COLUMBIA, S.C. — South Carolina’s former schools chief said Wednesday he’s eager to help expand parental options if confirmed as the nation’s No. 2 education official.
President Trump this week announced his choice of Mick Zais as deputy secretary of education. The U.S. Senate must confirm the nomination.
Zais said his goals align with those of his would-be boss, U.S. Education Secretary Betsy DeVos, who spent more than two decades promoting charter schools in her home state of Michigan.
Zais told The Associated Press he’s excited about furthering “her agenda of providing more options for poor kids stuck in failing schools.” He dismissed DeVos’ critics as simply those opposed to school choice, particularly the use of tax credits or scholarships to offset private tuition costs — an idea he has long supported.
Lawmakers approved South Carolina’s first private school tuition scholarships in 2013, following nearly a decade of debate that divided the GOP. The program, capped at $11 million in dollar-for-dollar tax credits to donors, is still limited to special-needs students.
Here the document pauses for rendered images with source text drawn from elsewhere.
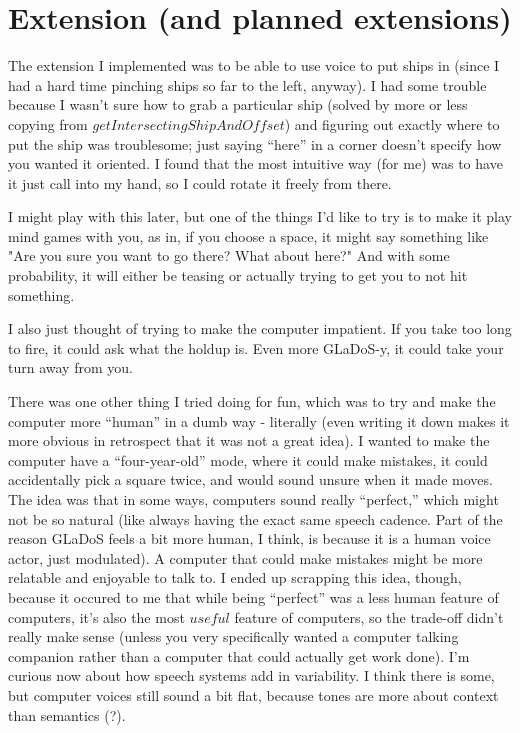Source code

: \documentclass[12pt]{article}
\begin{document}
\section*{Extension (and planned extensions)}
The extension I implemented was to be able to use voice to put ships in (since I had a hard time pinching ships so far to the left, anyway). I had some trouble because I wasn't sure how to grab a particular ship (solved by more or less copying from $getIntersectingShipAndOffset$) and figuring out exactly where to put the ship was troublesome; just saying ``here'' in a corner doesn't specify how you wanted it oriented. I found that the most intuitive way (for me) was to have it just call into my hand, so I could rotate it freely from there.
\par I might play with this later, but one of the things I'd like to try is to make it play mind games with you, as in, if you choose a space, it might say something like "Are you sure you want to go there? What about here?" And with some probability, it will either be teasing or actually trying to get you to not hit something.
\par I also just thought of trying to make the computer impatient. If you take too long to fire, it could ask what the holdup is. Even more GLaDoS-y, it could take your turn away from you.
\par There was one other thing I tried doing for fun, which was to try and make the computer more ``human'' in a dumb way - literally (even writing it down makes it more obvious in retrospect that it was not a great idea). I wanted to make the computer have a ``four-year-old'' mode, where it could make mistakes, it could accidentally pick a square twice, and would sound unsure when it made moves. The idea was that in some ways, computers sound really ``perfect,'' which might not be so natural (like always having the exact same speech cadence. Part of the reason GLaDoS feels a bit more human, I think, is because it is a human voice actor, just modulated). A computer that could make mistakes might be more relatable and enjoyable to talk to. I ended up scrapping this idea, though, because it occured to me that while being ``perfect'' was a less human feature of computers, it's also the most $useful$ feature of computers, so the trade-off didn't really make sense (unless you very specifically wanted a computer talking companion rather than a computer that could actually get work done). I'm curious now about how speech systems add in variability. I think there is some, but computer voices still sound a bit flat, because tones are more about context than semantics (?).
\end{document}
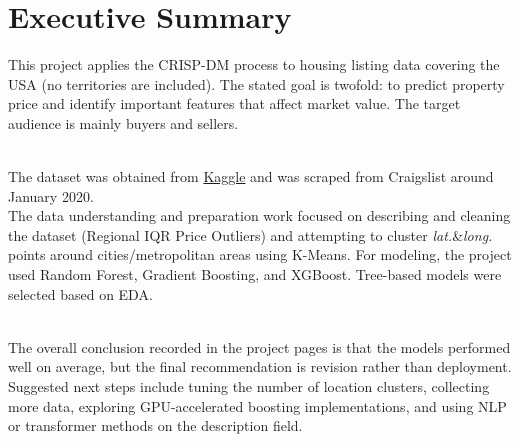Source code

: \section*{Executive Summary}
\noindent
This project applies the CRISP-DM process to housing listing data covering the USA (no territories are included). The stated goal is twofold: to predict property price and %
identify important features that affect market value. %
The target audience is mainly buyers and sellers.

\\
\noindent
The dataset was obtained from \href{https://www.kaggle.com/datasets/austinreese/usa-housing-listings}{Kaggle} and was scraped from Craigslist around January 2020.\\
\noindent
The data understanding and preparation work focused on %
describing and cleaning the dataset (Regional IQR Price Outliers)
and attempting to cluster \textit{lat.}\&\textit{long.} points around cities/metropolitan areas using K-Means. %
For modeling, the project used Random Forest, Gradient Boosting, and XGBoost. Tree-based models were selected based on EDA.


\\
\noindent
The overall conclusion recorded in the project pages is that the models performed well on average, but the final recommendation is revision rather than deployment. Suggested next steps include tuning the number of location clusters, collecting more data, exploring GPU-accelerated boosting implementations, and using NLP or transformer methods on the description field. %


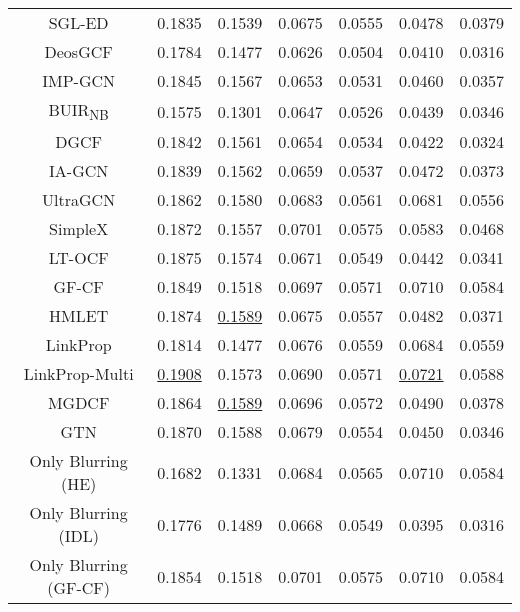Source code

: \documentclass[sigconf,natbib=true]{acmart}
\begin{document}
\begin{table}[ht!]
\begin{tabular}{c cc cc cc}
        SGL-ED                  & 0.1835 & 0.1539           & 0.0675 & 0.0555  & 0.0478	& 0.0379 \\
        DeosGCF                 & 0.1784 & 0.1477           & 0.0626 & 0.0504  & 0.0410 & 0.0316 \\
        IMP-GCN                 & 0.1845 & 0.1567           & 0.0653 & 0.0531  & 0.0460 & 0.0357 \\
        {BUIR\textsubscript{NB}}             & 0.1575 & 0.1301           & 0.0647 & 0.0526  & 0.0439 & 0.0346 \\
        DGCF                    & 0.1842 & 0.1561           & 0.0654 & 0.0534  & 0.0422 & 0.0324 \\
        {IA-GCN}                  & 0.1839 & 0.1562           & 0.0659 & 0.0537  & 0.0472 & 0.0373 \\
        UltraGCN                & 0.1862 & 0.1580 & 0.0683 & 0.0561  & 0.0681 & 0.0556 \\
        {SimpleX}                 & 0.1872 & 0.1557           & 0.0701 & 0.0575  & 0.0583 & 0.0468 \\
        LT-OCF                  & 0.1875 & 0.1574           & 0.0671 & 0.0549  & 0.0442 & 0.0341 \\
        GF-CF                   & 0.1849 & 0.1518           & 0.0697 & 0.0571  & 0.0710 & 0.0584 \\
        HMLET            & 0.1874 & \underline{0.1589} & 0.0675 & 0.0557  & 0.0482 & 0.0371 \\
        LinkProp                & 0.1814 & 0.1477           & 0.0676 & 0.0559  & 0.0684 & 0.0559 \\
        LinkProp-Multi          & \underline{0.1908} & 0.1573
                                                            & 0.0690 & 0.0571  & \underline{0.0721} & 0.0588 \\
        MGDCF        & 0.1864 & \underline{0.1589}
                                                            & 0.0696 & 0.0572  & 0.0490 & 0.0378 \\
        GTN              & 0.1870 & 0.1588           & 0.0679 & 0.0554  & 0.0450 & 0.0346 \\
        \midrule
        Only Blurring (HE)      & 0.1682 & 0.1331           & 0.0684 & 0.0565  & 0.0710 & 0.0584 \\
        Only Blurring (IDL)     & 0.1776 & 0.1489           & 0.0668 & 0.0549  & 0.0395 & 0.0316 \\
        Only Blurring (GF-CF)   & 0.1854 & 0.1518           & 0.0701 & 0.0575 & 0.0710  & 0.0584\\

\end{tabular}
\end{table}
\end{document}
“High-income families have school choice. Middle-income families by and large can move to suburbs or highly ranked districts, but low-income kids are stuck if they’re in a failing school,” said Zais, who supported Jeb Bush in the 2016 presidential primary.
The retired Army brigadier general was state education superintendent from January 2011 to 2015. Zais’ 2010 campaign marked his first run for political office, after being president of private Newberry College for 10 years. His win put the GOP in charge of all statewide offices. He did not seek a second term.
The White House touted a rise in charter schools and online courses during Zais’ tenure, as well as an on-time high school graduation rate that rose to 80.1 percent, a record high in 2014. The latest data shows the 2016 graduating class posted an 82.6 percent rate.
An additional 28 charter schools — public schools with greater flexibility — opened during Zais’ tenure, compared to 64 over the prior 14 years. Eleven more have opened under his successor, according to the state education agency.
Zais opposed expanding public 4-year-old kindergarten, saying it’s too costly and could put private and faith-based programs out of business. He also argued the benefits don’t last — citing reports on the federally funded Head Start program.
He had a contentious relationship with the state school board and teacher advocacy groups he has described as unions. South Carolina bars public workers, including teachers, from collective bargaining.
Controversies included Zais’ proposal to evaluate teachers A through F. Zais said a letter grade would clearly communicate to teachers how they’re performing. But educators called it degrading, and the state Board of Education sided with them. He also refused to seek federal grants under President Barack Obama’s Race to the Top initiative — despite pleas from the board to reconsider — saying the state’s schools need less federal intrusion to succeed, not more.
“We hope Dr. Zais will be supportive of teachers in the public schools of America. We many times had difficulties with that when he was our state superintendent,” said Kathy Maness, director of the Palmetto State Teachers Association.
Jay Ragley, Zais’ former spokesman, called his former boss a great choice to support DeVos’ vision for transforming education and praised Zais’ “lifetime of public service.”
During Zais’ 31 years in the military, he was a paratrooper and Ranger, and served in Korea and Vietnam. Born at Fort Bragg, North Carolina, Zais earned an engineering degree from the U.S. Military Academy at West Point, and a master’s and doctorate in social psychology from the University of Washington.
South Carolinians already in the Trump administration include former Gov. Nikki Haley as United Nations ambassador and former congressman Mick Mulvaney as budget director.